-- Opening Marker --

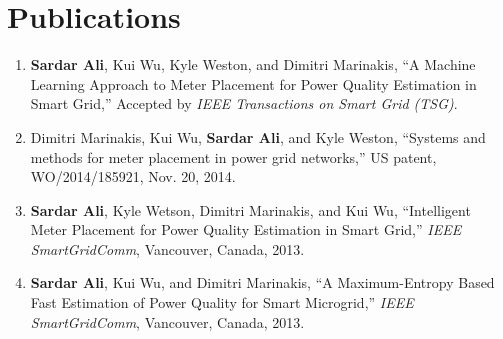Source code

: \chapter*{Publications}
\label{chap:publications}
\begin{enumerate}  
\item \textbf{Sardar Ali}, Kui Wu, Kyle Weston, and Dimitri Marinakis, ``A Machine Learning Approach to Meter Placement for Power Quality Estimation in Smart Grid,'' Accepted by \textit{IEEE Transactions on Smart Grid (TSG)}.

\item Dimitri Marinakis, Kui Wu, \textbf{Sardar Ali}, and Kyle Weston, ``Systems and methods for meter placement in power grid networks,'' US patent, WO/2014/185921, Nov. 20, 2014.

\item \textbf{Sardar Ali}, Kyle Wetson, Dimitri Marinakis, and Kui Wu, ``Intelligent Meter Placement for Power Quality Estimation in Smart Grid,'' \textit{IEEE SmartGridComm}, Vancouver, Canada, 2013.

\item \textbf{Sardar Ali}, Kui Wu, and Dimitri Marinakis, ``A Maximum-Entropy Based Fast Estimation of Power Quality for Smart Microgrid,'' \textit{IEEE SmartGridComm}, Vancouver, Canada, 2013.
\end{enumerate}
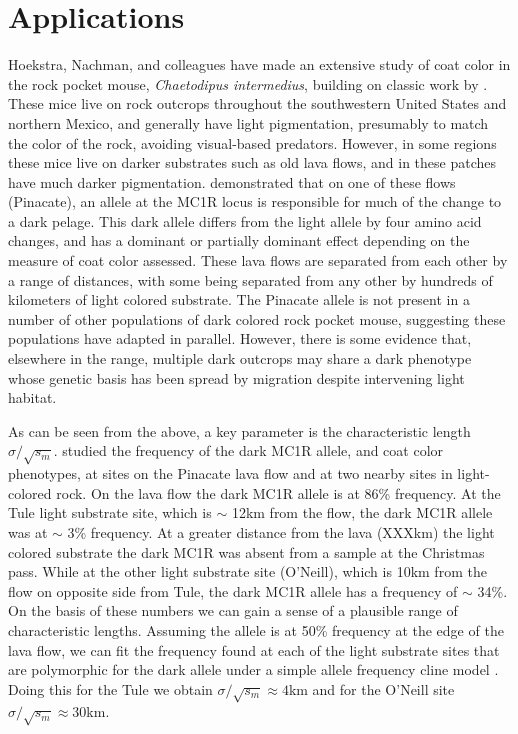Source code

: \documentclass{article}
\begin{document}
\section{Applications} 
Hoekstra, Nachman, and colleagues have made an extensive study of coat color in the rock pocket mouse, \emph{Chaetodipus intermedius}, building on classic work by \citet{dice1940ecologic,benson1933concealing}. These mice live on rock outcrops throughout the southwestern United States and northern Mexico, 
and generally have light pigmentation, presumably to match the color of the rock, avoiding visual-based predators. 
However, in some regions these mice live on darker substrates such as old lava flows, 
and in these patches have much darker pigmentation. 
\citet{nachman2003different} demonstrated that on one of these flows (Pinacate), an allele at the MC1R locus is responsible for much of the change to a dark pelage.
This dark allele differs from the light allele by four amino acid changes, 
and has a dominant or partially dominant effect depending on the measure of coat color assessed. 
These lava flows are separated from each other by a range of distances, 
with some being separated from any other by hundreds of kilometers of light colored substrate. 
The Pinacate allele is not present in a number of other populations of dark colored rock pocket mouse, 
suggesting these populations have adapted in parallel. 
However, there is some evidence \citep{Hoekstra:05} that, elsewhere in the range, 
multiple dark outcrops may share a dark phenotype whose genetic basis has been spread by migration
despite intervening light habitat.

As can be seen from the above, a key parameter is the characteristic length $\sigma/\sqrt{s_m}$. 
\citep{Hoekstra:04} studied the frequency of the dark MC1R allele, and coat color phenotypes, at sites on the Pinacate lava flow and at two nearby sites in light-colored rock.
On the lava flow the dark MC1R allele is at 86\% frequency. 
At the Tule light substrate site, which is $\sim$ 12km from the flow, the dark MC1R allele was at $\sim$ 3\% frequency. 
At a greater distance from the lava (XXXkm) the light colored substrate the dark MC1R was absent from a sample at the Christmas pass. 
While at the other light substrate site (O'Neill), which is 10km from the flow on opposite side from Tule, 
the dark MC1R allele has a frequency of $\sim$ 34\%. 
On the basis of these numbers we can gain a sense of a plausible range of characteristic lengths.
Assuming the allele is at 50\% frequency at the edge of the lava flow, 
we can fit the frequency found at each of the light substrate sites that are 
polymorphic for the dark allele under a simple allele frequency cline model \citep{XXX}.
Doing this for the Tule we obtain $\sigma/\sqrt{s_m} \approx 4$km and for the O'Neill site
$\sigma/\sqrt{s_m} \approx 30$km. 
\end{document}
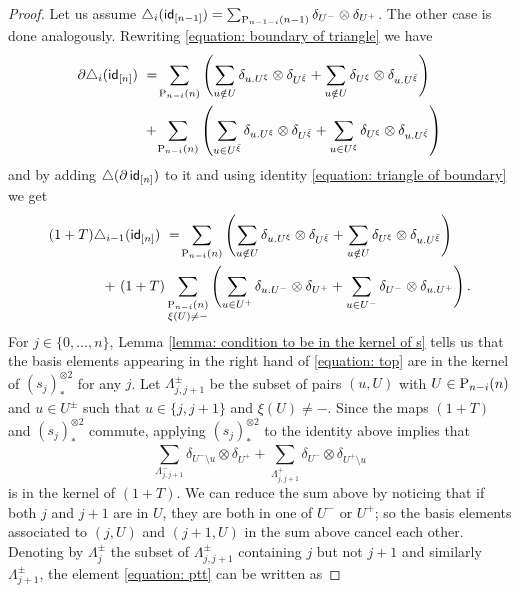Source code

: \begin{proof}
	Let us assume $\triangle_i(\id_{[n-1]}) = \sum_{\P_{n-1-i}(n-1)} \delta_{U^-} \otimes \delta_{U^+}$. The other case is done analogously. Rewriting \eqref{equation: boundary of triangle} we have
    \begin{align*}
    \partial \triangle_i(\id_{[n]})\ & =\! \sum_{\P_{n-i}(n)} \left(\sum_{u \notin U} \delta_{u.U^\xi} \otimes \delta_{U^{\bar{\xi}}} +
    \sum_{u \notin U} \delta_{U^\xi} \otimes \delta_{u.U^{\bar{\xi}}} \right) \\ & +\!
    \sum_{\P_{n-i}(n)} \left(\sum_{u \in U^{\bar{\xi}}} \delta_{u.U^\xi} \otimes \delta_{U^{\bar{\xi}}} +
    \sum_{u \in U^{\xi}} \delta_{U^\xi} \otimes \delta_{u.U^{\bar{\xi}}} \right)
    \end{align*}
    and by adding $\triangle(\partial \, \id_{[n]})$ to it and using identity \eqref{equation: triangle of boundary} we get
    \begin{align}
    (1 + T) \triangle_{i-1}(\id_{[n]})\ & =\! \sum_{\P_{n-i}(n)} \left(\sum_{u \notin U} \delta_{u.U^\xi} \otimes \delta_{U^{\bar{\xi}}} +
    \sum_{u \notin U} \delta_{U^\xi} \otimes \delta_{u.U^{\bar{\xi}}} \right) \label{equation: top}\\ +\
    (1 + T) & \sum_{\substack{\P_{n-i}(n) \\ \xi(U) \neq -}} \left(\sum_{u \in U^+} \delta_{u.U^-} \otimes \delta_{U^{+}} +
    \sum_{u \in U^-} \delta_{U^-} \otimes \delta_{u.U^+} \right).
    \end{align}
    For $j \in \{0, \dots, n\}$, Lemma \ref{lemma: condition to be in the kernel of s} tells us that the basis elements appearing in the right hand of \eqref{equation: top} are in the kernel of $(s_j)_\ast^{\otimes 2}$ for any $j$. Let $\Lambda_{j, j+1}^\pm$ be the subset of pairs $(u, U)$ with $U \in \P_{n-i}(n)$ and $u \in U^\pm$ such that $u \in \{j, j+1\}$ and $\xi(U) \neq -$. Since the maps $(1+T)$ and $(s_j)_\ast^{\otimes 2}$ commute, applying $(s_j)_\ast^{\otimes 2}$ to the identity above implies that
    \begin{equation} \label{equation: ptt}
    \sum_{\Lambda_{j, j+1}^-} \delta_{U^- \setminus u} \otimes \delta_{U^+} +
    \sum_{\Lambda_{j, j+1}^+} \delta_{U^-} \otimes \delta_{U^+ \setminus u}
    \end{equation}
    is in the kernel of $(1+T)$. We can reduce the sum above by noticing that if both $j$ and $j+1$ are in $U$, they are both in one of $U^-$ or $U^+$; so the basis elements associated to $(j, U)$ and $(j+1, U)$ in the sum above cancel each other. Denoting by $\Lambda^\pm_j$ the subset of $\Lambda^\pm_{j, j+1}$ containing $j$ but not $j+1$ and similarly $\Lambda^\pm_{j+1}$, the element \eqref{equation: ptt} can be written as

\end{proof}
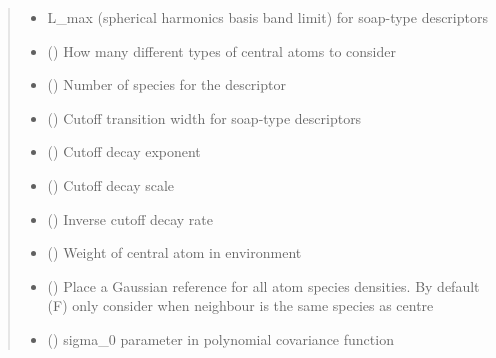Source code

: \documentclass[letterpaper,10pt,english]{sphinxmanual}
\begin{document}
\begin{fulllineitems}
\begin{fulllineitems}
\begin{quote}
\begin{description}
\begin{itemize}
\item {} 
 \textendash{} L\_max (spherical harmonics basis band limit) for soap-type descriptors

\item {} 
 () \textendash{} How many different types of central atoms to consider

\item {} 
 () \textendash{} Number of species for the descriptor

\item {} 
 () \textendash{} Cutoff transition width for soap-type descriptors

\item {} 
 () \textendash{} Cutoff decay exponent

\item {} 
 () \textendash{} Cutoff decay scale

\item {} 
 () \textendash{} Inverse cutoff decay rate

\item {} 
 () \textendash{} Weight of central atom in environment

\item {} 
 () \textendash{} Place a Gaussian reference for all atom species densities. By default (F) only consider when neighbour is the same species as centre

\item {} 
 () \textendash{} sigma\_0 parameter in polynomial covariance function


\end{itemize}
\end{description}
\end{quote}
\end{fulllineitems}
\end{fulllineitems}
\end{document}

-- Closing Marker --

**The problem**
Pictures aside, write out all of the records exactly.

**Task response**
Source code

: \chapter*{Publications}
\label{chap:publications}
\begin{enumerate}  
\item \textbf{Sardar Ali}, Kui Wu, Kyle Weston, and Dimitri Marinakis, ``A Machine Learning Approach to Meter Placement for Power Quality Estimation in Smart Grid,'' Accepted by \textit{IEEE Transactions on Smart Grid (TSG)}.

\item Dimitri Marinakis, Kui Wu, \textbf{Sardar Ali}, and Kyle Weston, ``Systems and methods for meter placement in power grid networks,'' US patent, WO/2014/185921, Nov. 20, 2014.

\item \textbf{Sardar Ali}, Kyle Wetson, Dimitri Marinakis, and Kui Wu, ``Intelligent Meter Placement for Power Quality Estimation in Smart Grid,'' \textit{IEEE SmartGridComm}, Vancouver, Canada, 2013.

\item \textbf{Sardar Ali}, Kui Wu, and Dimitri Marinakis, ``A Maximum-Entropy Based Fast Estimation of Power Quality for Smart Microgrid,'' \textit{IEEE SmartGridComm}, Vancouver, Canada, 2013.
\end{enumerate}
Source code

: \documentclass{article}
\begin{document}
\section{Applications} 
Hoekstra, Nachman, and colleagues have made an extensive study of coat color in the rock pocket mouse, \emph{Chaetodipus intermedius}, building on classic work by \citet{dice1940ecologic,benson1933concealing}. These mice live on rock outcrops throughout the southwestern United States and northern Mexico, 
and generally have light pigmentation, presumably to match the color of the rock, avoiding visual-based predators. 
However, in some regions these mice live on darker substrates such as old lava flows, 
and in these patches have much darker pigmentation. 
\citet{nachman2003different} demonstrated that on one of these flows (Pinacate), an allele at the MC1R locus is responsible for much of the change to a dark pelage.
This dark allele differs from the light allele by four amino acid changes, 
and has a dominant or partially dominant effect depending on the measure of coat color assessed. 
These lava flows are separated from each other by a range of distances, 
with some being separated from any other by hundreds of kilometers of light colored substrate. 
The Pinacate allele is not present in a number of other populations of dark colored rock pocket mouse, 
suggesting these populations have adapted in parallel. 
However, there is some evidence \citep{Hoekstra:05} that, elsewhere in the range, 
multiple dark outcrops may share a dark phenotype whose genetic basis has been spread by migration
despite intervening light habitat.

As can be seen from the above, a key parameter is the characteristic length $\sigma/\sqrt{s_m}$. 
\citep{Hoekstra:04} studied the frequency of the dark MC1R allele, and coat color phenotypes, at sites on the Pinacate lava flow and at two nearby sites in light-colored rock.
On the lava flow the dark MC1R allele is at 86\% frequency. 
At the Tule light substrate site, which is $\sim$ 12km from the flow, the dark MC1R allele was at $\sim$ 3\% frequency. 
At a greater distance from the lava (XXXkm) the light colored substrate the dark MC1R was absent from a sample at the Christmas pass. 
While at the other light substrate site (O'Neill), which is 10km from the flow on opposite side from Tule, 
the dark MC1R allele has a frequency of $\sim$ 34\%. 
On the basis of these numbers we can gain a sense of a plausible range of characteristic lengths.
Assuming the allele is at 50\% frequency at the edge of the lava flow, 
we can fit the frequency found at each of the light substrate sites that are 
polymorphic for the dark allele under a simple allele frequency cline model \citep{XXX}.
Doing this for the Tule we obtain $\sigma/\sqrt{s_m} \approx 4$km and for the O'Neill site
$\sigma/\sqrt{s_m} \approx 30$km. 
\end{document}
Source code

: \begin{proof}
	Let us assume $\triangle_i(\id_{[n-1]}) = \sum_{\P_{n-1-i}(n-1)} \delta_{U^-} \otimes \delta_{U^+}$. The other case is done analogously. Rewriting \eqref{equation: boundary of triangle} we have
    \begin{align*}
    \partial \triangle_i(\id_{[n]})\ & =\! \sum_{\P_{n-i}(n)} \left(\sum_{u \notin U} \delta_{u.U^\xi} \otimes \delta_{U^{\bar{\xi}}} +
    \sum_{u \notin U} \delta_{U^\xi} \otimes \delta_{u.U^{\bar{\xi}}} \right) \\ & +\!
    \sum_{\P_{n-i}(n)} \left(\sum_{u \in U^{\bar{\xi}}} \delta_{u.U^\xi} \otimes \delta_{U^{\bar{\xi}}} +
    \sum_{u \in U^{\xi}} \delta_{U^\xi} \otimes \delta_{u.U^{\bar{\xi}}} \right)
    \end{align*}
    and by adding $\triangle(\partial \, \id_{[n]})$ to it and using identity \eqref{equation: triangle of boundary} we get
    \begin{align}
    (1 + T) \triangle_{i-1}(\id_{[n]})\ & =\! \sum_{\P_{n-i}(n)} \left(\sum_{u \notin U} \delta_{u.U^\xi} \otimes \delta_{U^{\bar{\xi}}} +
    \sum_{u \notin U} \delta_{U^\xi} \otimes \delta_{u.U^{\bar{\xi}}} \right) \label{equation: top}\\ +\
    (1 + T) & \sum_{\substack{\P_{n-i}(n) \\ \xi(U) \neq -}} \left(\sum_{u \in U^+} \delta_{u.U^-} \otimes \delta_{U^{+}} +
    \sum_{u \in U^-} \delta_{U^-} \otimes \delta_{u.U^+} \right).
    \end{align}
    For $j \in \{0, \dots, n\}$, Lemma \ref{lemma: condition to be in the kernel of s} tells us that the basis elements appearing in the right hand of \eqref{equation: top} are in the kernel of $(s_j)_\ast^{\otimes 2}$ for any $j$. Let $\Lambda_{j, j+1}^\pm$ be the subset of pairs $(u, U)$ with $U \in \P_{n-i}(n)$ and $u \in U^\pm$ such that $u \in \{j, j+1\}$ and $\xi(U) \neq -$. Since the maps $(1+T)$ and $(s_j)_\ast^{\otimes 2}$ commute, applying $(s_j)_\ast^{\otimes 2}$ to the identity above implies that
    \begin{equation} \label{equation: ptt}
    \sum_{\Lambda_{j, j+1}^-} \delta_{U^- \setminus u} \otimes \delta_{U^+} +
    \sum_{\Lambda_{j, j+1}^+} \delta_{U^-} \otimes \delta_{U^+ \setminus u}
    \end{equation}
    is in the kernel of $(1+T)$. We can reduce the sum above by noticing that if both $j$ and $j+1$ are in $U$, they are both in one of $U^-$ or $U^+$; so the basis elements associated to $(j, U)$ and $(j+1, U)$ in the sum above cancel each other. Denoting by $\Lambda^\pm_j$ the subset of $\Lambda^\pm_{j, j+1}$ containing $j$ but not $j+1$ and similarly $\Lambda^\pm_{j+1}$, the element \eqref{equation: ptt} can be written as

\end{proof}
Source code

: \documentclass[letterpaper,10pt,english]{sphinxmanual}
\begin{document}
\begin{fulllineitems}
\begin{fulllineitems}
\begin{quote}
\begin{description}
\begin{itemize}
\item {} 
 \textendash{} L\_max (spherical harmonics basis band limit) for soap-type descriptors

\item {} 
 () \textendash{} How many different types of central atoms to consider

\item {} 
 () \textendash{} Number of species for the descriptor

\item {} 
 () \textendash{} Cutoff transition width for soap-type descriptors

\item {} 
 () \textendash{} Cutoff decay exponent

\item {} 
 () \textendash{} Cutoff decay scale

\item {} 
 () \textendash{} Inverse cutoff decay rate

\item {} 
 () \textendash{} Weight of central atom in environment

\item {} 
 () \textendash{} Place a Gaussian reference for all atom species densities. By default (F) only consider when neighbour is the same species as centre

\item {} 
 () \textendash{} sigma\_0 parameter in polynomial covariance function


\end{itemize}
\end{description}
\end{quote}
\end{fulllineitems}
\end{fulllineitems}
\end{document}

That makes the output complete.